[Supplied data]
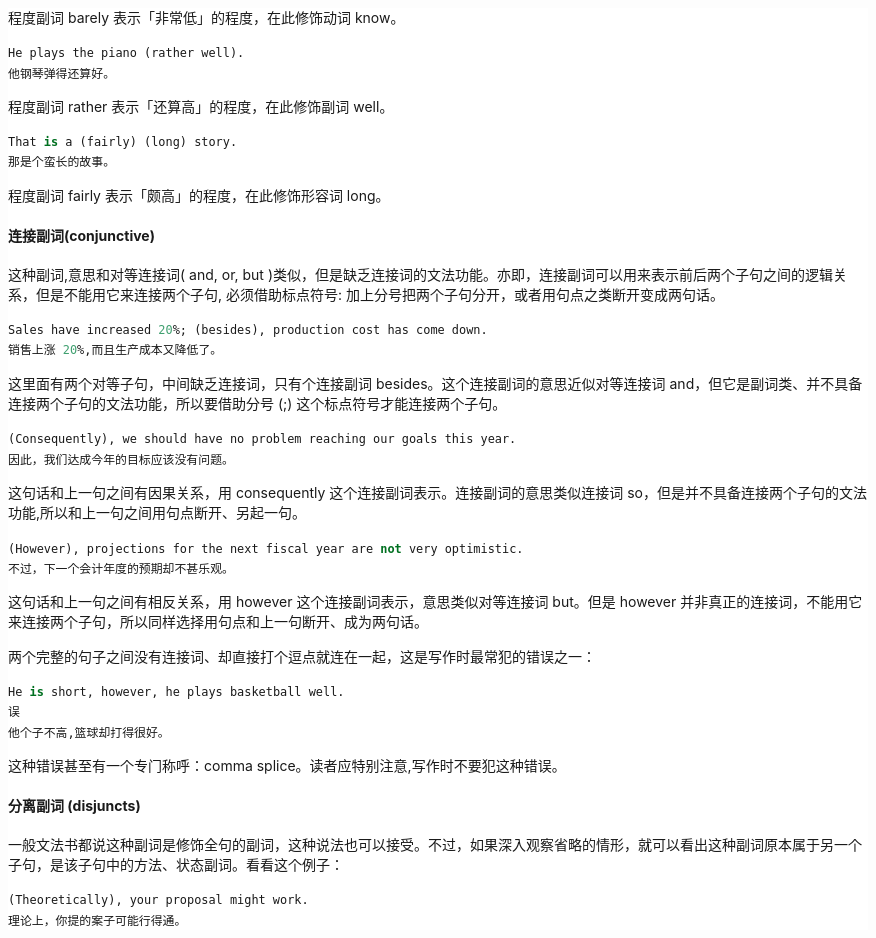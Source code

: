 程度副词 barely 表示「⾮常低」的程度，在此修饰动词 know。

```e
He plays the piano (rather well).
他钢琴弹得还算好。
```

程度副词 rather 表示「还算⾼」的程度，在此修饰副词 well。

```e
That is a (fairly) (long) story.
那是个蛮⻓的故事。
```

程度副词 fairly 表示「颇⾼」的程度，在此修饰形容词 long。

#### 连接副词(conjunctive)

这种副词,意思和对等连接词( and, or, but )类似，但是缺乏连接词的⽂法功能。亦即，连接副词可以⽤来表示前后两个⼦句之间的逻辑关系，但是不能⽤它来连接两个⼦句, 必须借助标点符号: 加上分号把两个⼦句分开，或者⽤句点之类断开变成两句话。

```e
Sales have increased 20%; (besides), production cost has come down.
销售上涨 20%,⽽且⽣产成本⼜降低了。
```

这⾥⾯有两个对等⼦句，中间缺乏连接词，只有个连接副词 besides。这个连接副词的意思近似对等连接词 and，但它是副词类、并不具备连接两个⼦句的⽂法功能，所以要借助分号 (;) 这个标点符号才能连接两个⼦句。

```e
(Consequently), we should have no problem reaching our goals this year.
因此，我们达成今年的⽬标应该没有问题。
```

这句话和上⼀句之间有因果关系，⽤ consequently 这个连接副词表示。连接副词的意思类似连接词 so，但是并不具备连接两个⼦句的⽂法功能,所以和上⼀句之间⽤句点断开、另起⼀句。

```e
(However), projections for the next fiscal year are not very optimistic.
不过，下⼀个会计年度的预期却不甚乐观。
```

这句话和上⼀句之间有相反关系，⽤ however 这个连接副词表示，意思类似对等连接词 but。但是 however 并⾮真正的连接词，不能⽤它来连接两个⼦句，所以同样选择⽤句点和上⼀句断开、成为两句话。

两个完整的句⼦之间没有连接词、却直接打个逗点就连在⼀起，这是写作时最常犯的错误之⼀：

```e
He is short, however, he plays basketball well.
误
他个⼦不⾼,篮球却打得很好。
```

这种错误甚⾄有⼀个专⻔称呼：comma splice。读者应特别注意,写作时不要犯这种错误。

#### 分离副词 (disjuncts)

⼀般⽂法书都说这种副词是修饰全句的副词，这种说法也可以接受。不过，如果深⼊观察省略的情形，就可以看出这种副词原本属于另⼀个⼦句，是该⼦句中的⽅法、状态副词。看看这个例⼦：

```e
(Theoretically), your proposal might work.
理论上，你提的案⼦可能⾏得通。
```
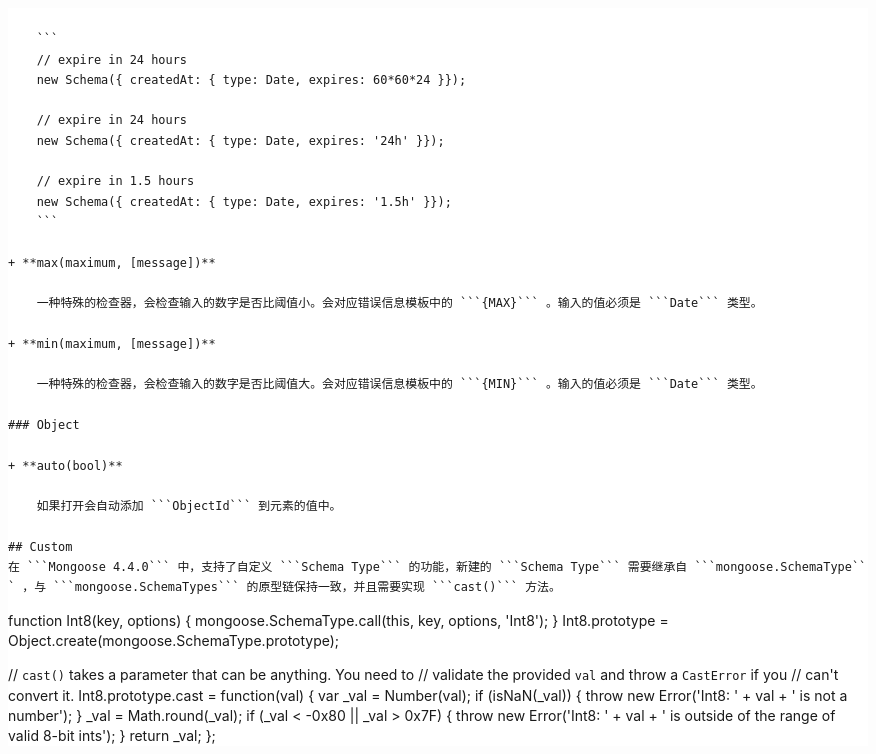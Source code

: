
 ```
    
    ```
    // expire in 24 hours
    new Schema({ createdAt: { type: Date, expires: 60*60*24 }});

    // expire in 24 hours
    new Schema({ createdAt: { type: Date, expires: '24h' }});
    
    // expire in 1.5 hours
    new Schema({ createdAt: { type: Date, expires: '1.5h' }});
    ```
    
+ **max(maximum, [message])**

    一种特殊的检查器，会检查输入的数字是否比阈值小。会对应错误信息模板中的 ```{MAX}``` 。输入的值必须是 ```Date``` 类型。
    
+ **min(maximum, [message])**    
    
    一种特殊的检查器，会检查输入的数字是否比阈值大。会对应错误信息模板中的 ```{MIN}``` 。输入的值必须是 ```Date``` 类型。
    
### Object

+ **auto(bool)**

    如果打开会自动添加 ```ObjectId``` 到元素的值中。 
    
## Custom
在 ```Mongoose 4.4.0``` 中，支持了自定义 ```Schema Type``` 的功能，新建的 ```Schema Type``` 需要继承自 ```mongoose.SchemaType``` ，与 ```mongoose.SchemaTypes``` 的原型链保持一致，并且需要实现 ```cast()``` 方法。

```
function Int8(key, options) {
 mongoose.SchemaType.call(this, key, options, 'Int8');
}
Int8.prototype = Object.create(mongoose.SchemaType.prototype);

// `cast()` takes a parameter that can be anything. You need to
// validate the provided `val` and throw a `CastError` if you
// can't convert it.
Int8.prototype.cast = function(val) {
 var _val = Number(val);
 if (isNaN(_val)) {
   throw new Error('Int8: ' + val + ' is not a number');
 }
 _val = Math.round(_val);
 if (_val < -0x80 || _val > 0x7F) {
   throw new Error('Int8: ' + val +
     ' is outside of the range of valid 8-bit ints');
 }
 return _val;
};
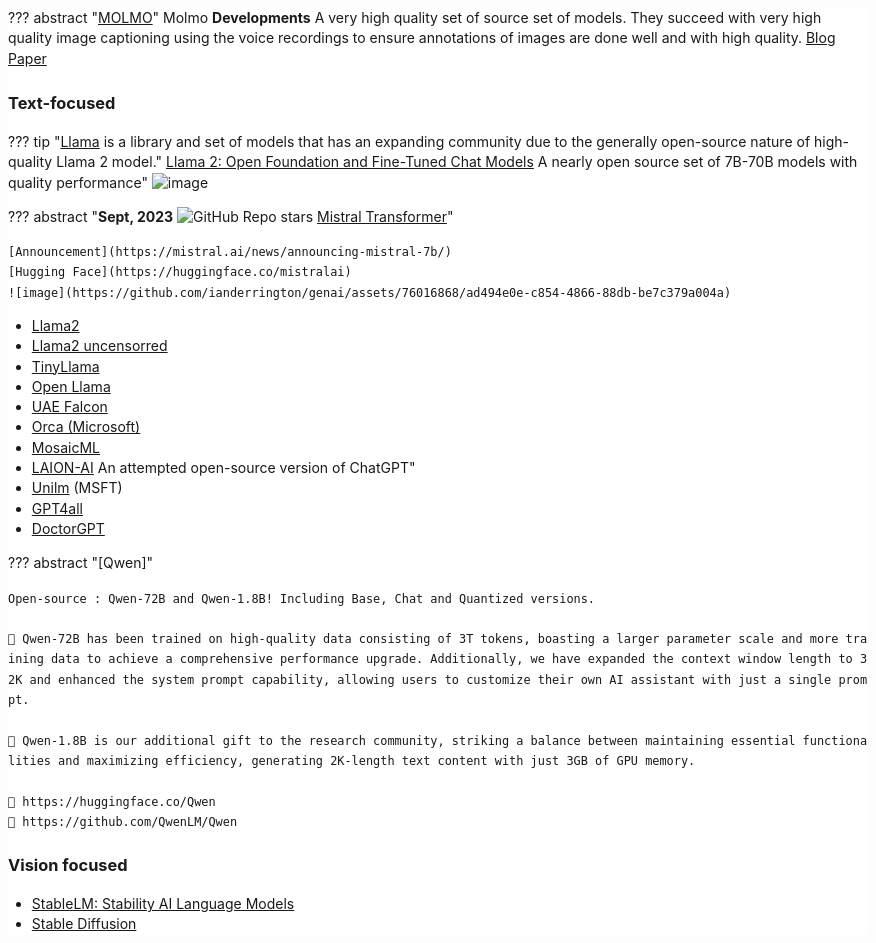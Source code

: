 ??? abstract "[MOLMO](https://molmo.allenai.org/paper.pdf)" Molmo
    **Developments** A very high quality set of source set of models. They succeed with very high quality image captioning using the voice recordings to ensure annotations of images are done well and with high quality.
    [Blog](https://molmo.allenai.org/blog)
    [Paper](https://molmo.allenai.org/paper.pdf)
    
### Text-focused

??? tip "[Llama](https://ai.meta.com/llama/) is a library and set of models that has an expanding community due to the generally open-source nature of high-quality Llama 2 model."
    [Llama 2: Open Foundation and Fine-Tuned Chat Models](https://arxiv.org/pdf/2307.09288.pdf) A nearly open source set of 7B-70B models with quality performance"
    <img width="1393" alt="image" src="https://github.com/ianderrington/genai/assets/76016868/5f6a647d-c0dc-453c-9334-3632e86bc19e">

??? abstract "**Sept, 2023** ![GitHub Repo stars](https://badgen.net/github/stars/mistralai/mistral-src) [Mistral Transformer](https://github.com/mistralai/mistral-src)"

    [Announcement](https://mistral.ai/news/announcing-mistral-7b/)
    [Hugging Face](https://huggingface.co/mistralai)
    ![image](https://github.com/ianderrington/genai/assets/76016868/ad494e0e-c854-4866-88db-be7c379a004a)

- [Llama2](https://ai.meta.com/llama/)
- [Llama2 uncensorred](https://huggingface.co/Tap-M/Luna-AI-Llama2-Uncensored)
- [TinyLlama](https://github.com/jzhang38/TinyLlama)
- [Open Llama](https://github.com/openlm-research/open_llama)
- [UAE Falcon](https://www.tii.ae/news/uaes-falcon-40b-now-royalty-free)
- [Orca (Microsoft)](https://arxiv.org/pdf/2306.02707.pdf)
- [MosaicML](https://www.mosaicml.com/blog/long-context-mpt-7b-8k)
- [LAION-AI](https://github.com/LAION-AI/Open-Assistant) An attempted open-source version of ChatGPT"
- [Unilm](https://github.com/microsoft/unilm) (MSFT)
- [GPT4all](https://gpt4all.io/index.html)
- [DoctorGPT](https://github.com/llSourcell/DoctorGPT)

??? abstract "[Qwen]"

    Open-source : Qwen-72B and Qwen-1.8B! Including Base, Chat and Quantized versions.

    🌟 Qwen-72B has been trained on high-quality data consisting of 3T tokens, boasting a larger parameter scale and more training data to achieve a comprehensive performance upgrade. Additionally, we have expanded the context window length to 32K and enhanced the system prompt capability, allowing users to customize their own AI assistant with just a single prompt.

    🎁 Qwen-1.8B is our additional gift to the research community, striking a balance between maintaining essential functionalities and maximizing efficiency, generating 2K-length text content with just 3GB of GPU memory.

    🤗 https://huggingface.co/Qwen
    🤖 https://github.com/QwenLM/Qwen

### Vision focused

- [StableLM: Stability AI Language Models](https://github.com/stability-AI/stableLM/)
- [Stable Diffusion](https://github.com/apple/ml-stable-diffusion)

[What to produce]
Could you copy exactly the line containing "[Hugging Face](https://huggingface.co/mistralai)" and each line after it through the end of the records, and nothing else?

[Finished task]
    [Hugging Face](https://huggingface.co/mistralai)
    ![image](https://github.com/ianderrington/genai/assets/76016868/ad494e0e-c854-4866-88db-be7c379a004a)

- [Llama2](https://ai.meta.com/llama/)
- [Llama2 uncensorred](https://huggingface.co/Tap-M/Luna-AI-Llama2-Uncensored)
- [TinyLlama](https://github.com/jzhang38/TinyLlama)
- [Open Llama](https://github.com/openlm-research/open_llama)
- [UAE Falcon](https://www.tii.ae/news/uaes-falcon-40b-now-royalty-free)
- [Orca (Microsoft)](https://arxiv.org/pdf/2306.02707.pdf)
- [MosaicML](https://www.mosaicml.com/blog/long-context-mpt-7b-8k)
- [LAION-AI](https://github.com/LAION-AI/Open-Assistant) An attempted open-source version of ChatGPT"
- [Unilm](https://github.com/microsoft/unilm) (MSFT)
- [GPT4all](https://gpt4all.io/index.html)
- [DoctorGPT](https://github.com/llSourcell/DoctorGPT)

??? abstract "[Qwen]"

    Open-source : Qwen-72B and Qwen-1.8B! Including Base, Chat and Quantized versions.

    🌟 Qwen-72B has been trained on high-quality data consisting of 3T tokens, boasting a larger parameter scale and more training data to achieve a comprehensive performance upgrade. Additionally, we have expanded the context window length to 32K and enhanced the system prompt capability, allowing users to customize their own AI assistant with just a single prompt.

    🎁 Qwen-1.8B is our additional gift to the research community, striking a balance between maintaining essential functionalities and maximizing efficiency, generating 2K-length text content with just 3GB of GPU memory.

    🤗 https://huggingface.co/Qwen
    🤖 https://github.com/QwenLM/Qwen

### Vision focused

- [StableLM: Stability AI Language Models](https://github.com/stability-AI/stableLM/)
- [Stable Diffusion](https://github.com/apple/ml-stable-diffusion)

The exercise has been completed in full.